Governo e Telebrás começam amanhã road shows para oferta de capacidade de satélite brasileiro

Ideia é atrair não só as operadoras que já atuam no País e ofertam banda larga, mas também empresas como Hughes e Viasat, que já oferecem serviços por meio de satélites

Anne Warth, O Estado de S.Paulo

26 Julho 2017 | 20h52

BRASÍLIA - O governo começa nesta quinta-feira uma rodada de road shows para ofertar a capacidade do satélite brasileiro. Lançado em órbita em maio, o satélite cobre toda a extensão do território nacional. Sozinho, ele tem mais cobertura e capacidade que os três satélites existentes no País, disse o presidente da Telebrás, Jarbas Valente.

A primeira apresentação aos investidores será realizada em São Paulo, nesta quinta-feira, no Instituto de Engenharia. Na próxima semana, o governo vai a Londres, no dia 1º de agosto, e Nova York, em 4 de agosto.

A ideia é atrair não só as operadoras que já atuam no País e ofertam banda larga, como Vivo, Claro, TIM e Oi, mas também empresas como Hughes e Viasat, que já oferecem serviços por meio de satélites.

De acordo com Valente, também pode haver interesse de companhias que atuam no setor de aviação e ofertam serviços de internet em voo, além de empresas de logística que usam serviços máquina a máquina, por exemplo.

O processo não será uma licitação e, portanto, não seguirá as normas da Lei 8.666/1993. De acordo com Valente, será uma oferta pública de capacidade, que funciona como um aluguel. É possível participar de forma individual ou em consórcio, e a mesma empresa pode levar os dois lotes.

Para evitar conluio, o preço mínimo não será previamente divulgado. Quem fizer uma oferta com preço 70% inferior ao melhor lance será automaticamente desclassificado. "Queremos maximizar o valor desta capacidade", disse Valente.

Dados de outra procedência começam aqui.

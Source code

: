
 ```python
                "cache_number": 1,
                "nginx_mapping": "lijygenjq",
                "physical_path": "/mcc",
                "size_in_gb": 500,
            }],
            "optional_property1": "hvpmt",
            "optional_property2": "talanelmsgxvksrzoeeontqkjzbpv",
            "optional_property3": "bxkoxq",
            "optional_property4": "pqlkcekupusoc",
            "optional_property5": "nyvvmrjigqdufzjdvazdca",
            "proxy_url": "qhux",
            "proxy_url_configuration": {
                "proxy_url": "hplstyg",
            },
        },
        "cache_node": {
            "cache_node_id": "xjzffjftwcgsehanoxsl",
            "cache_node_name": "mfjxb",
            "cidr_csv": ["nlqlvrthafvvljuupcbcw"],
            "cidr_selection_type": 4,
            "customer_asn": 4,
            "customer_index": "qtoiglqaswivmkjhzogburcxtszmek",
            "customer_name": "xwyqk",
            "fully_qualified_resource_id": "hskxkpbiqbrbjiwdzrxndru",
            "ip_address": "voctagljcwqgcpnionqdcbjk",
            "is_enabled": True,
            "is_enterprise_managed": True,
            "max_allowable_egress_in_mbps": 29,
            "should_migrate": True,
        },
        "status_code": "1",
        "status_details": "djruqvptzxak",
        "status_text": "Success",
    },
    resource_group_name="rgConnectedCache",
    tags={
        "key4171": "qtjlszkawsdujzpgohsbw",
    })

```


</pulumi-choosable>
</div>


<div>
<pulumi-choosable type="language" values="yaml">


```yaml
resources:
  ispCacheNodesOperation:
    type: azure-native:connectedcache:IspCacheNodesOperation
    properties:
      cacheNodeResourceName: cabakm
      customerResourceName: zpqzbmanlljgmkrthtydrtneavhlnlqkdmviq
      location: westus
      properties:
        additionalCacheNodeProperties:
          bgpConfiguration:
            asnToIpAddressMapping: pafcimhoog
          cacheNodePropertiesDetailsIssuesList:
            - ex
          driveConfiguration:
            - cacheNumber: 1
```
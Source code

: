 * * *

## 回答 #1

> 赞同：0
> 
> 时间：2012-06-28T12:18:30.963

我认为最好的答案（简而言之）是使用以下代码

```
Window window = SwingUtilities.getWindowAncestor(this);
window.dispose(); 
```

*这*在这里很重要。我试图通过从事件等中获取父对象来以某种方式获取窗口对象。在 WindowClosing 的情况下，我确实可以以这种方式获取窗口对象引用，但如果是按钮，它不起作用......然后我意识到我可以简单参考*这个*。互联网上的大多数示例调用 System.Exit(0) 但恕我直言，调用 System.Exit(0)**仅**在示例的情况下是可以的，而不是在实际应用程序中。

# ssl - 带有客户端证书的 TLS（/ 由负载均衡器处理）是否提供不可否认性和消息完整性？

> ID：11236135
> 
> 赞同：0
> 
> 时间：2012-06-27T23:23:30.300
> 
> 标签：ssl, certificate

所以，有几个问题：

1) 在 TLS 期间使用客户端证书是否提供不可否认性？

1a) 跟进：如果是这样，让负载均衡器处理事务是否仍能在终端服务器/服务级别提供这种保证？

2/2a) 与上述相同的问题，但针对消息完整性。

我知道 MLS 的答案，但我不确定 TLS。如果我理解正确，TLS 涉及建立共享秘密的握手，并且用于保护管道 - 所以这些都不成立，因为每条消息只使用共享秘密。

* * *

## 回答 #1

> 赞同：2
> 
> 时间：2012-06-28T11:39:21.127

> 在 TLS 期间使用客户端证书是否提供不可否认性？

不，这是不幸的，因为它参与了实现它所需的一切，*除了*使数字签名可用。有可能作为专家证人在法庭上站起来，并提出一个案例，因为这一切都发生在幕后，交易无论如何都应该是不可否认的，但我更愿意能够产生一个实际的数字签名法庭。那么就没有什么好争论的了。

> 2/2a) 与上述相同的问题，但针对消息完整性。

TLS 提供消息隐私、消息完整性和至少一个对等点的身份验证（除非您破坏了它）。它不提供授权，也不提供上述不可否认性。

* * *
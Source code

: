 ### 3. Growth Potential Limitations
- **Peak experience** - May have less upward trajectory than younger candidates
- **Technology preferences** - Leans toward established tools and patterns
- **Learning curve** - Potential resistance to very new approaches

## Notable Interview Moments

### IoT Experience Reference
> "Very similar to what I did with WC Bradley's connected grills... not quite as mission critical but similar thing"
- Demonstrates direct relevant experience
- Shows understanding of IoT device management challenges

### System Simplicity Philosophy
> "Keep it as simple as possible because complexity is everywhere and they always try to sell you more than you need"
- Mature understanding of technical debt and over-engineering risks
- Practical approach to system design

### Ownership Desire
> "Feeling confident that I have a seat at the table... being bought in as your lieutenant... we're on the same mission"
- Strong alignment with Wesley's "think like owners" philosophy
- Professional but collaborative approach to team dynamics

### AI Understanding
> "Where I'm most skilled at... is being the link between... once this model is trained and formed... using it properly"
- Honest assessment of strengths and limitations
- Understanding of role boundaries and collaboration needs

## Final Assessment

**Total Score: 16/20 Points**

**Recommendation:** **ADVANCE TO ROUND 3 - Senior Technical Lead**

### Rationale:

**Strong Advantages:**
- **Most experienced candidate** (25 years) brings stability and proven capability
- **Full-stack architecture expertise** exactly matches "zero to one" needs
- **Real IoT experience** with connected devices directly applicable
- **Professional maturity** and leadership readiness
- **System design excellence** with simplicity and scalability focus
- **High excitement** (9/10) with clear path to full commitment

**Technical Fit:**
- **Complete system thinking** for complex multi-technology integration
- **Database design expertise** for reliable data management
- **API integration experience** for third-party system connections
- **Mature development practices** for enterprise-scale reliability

Somente após a adjudicação do processo os valores serão divulgados. O dinheiro fica com a Telebras, que gastou R$ 1,7 bilhão incluindo despesas com o satélite, lançamento, seguro, infraestrutura terrestre e de rede, entre outros gastos.

Dois lotes serão ofertados pela Telebras. Quem fizer a melhor oferta ganha o direito de explorar a capacidade satelital por cinco anos. Esse prazo pode ser renovado até o fim da vida útil do satélite, que é de 18 anos.

O vencedor será obrigado a ativar a capacidade de serviço de banda larga em todo o País. Em três anos, as empresas deverão utilizar 25% da capacidade dos satélites para atender o usuário final.

Por meio do satélite, será possível atender municípios ou localidades de 10 mil habitantes que hoje não têm acesso a serviços de qualidade de tecnologia 3G, 4G e de banda larga fixa. Os serviços poderão ser fornecidos para clientes residenciais e empresas.

Uma parte do satélite será utilizada pelo governo para atender demandas próprias, como projetos na área de agricultura, educação e saúde, por exemplo.

"Nossa expectativa é obter as receitas necessárias para a empresa, de forma a cumprir os compromissos sociais que o projeto de expansão da banda larga impõe", afirmou o ministro de Ciência, Tecnologia, Inovações e Comunicações, Gilberto Kassab.

Ele disse que o satélite vai proporcionar banda larga em todas as escolas do Brasil, além de postos de saúde. "É um investimento inestimável para o desenvolvimento do País e para a melhoria da qualidade de vida dos brasileiros."

O Ministério da Defesa já comprou 30% da Banda X, destinada a comunicações administrativas e serviços de localização e mobilidade das Forças Armadas.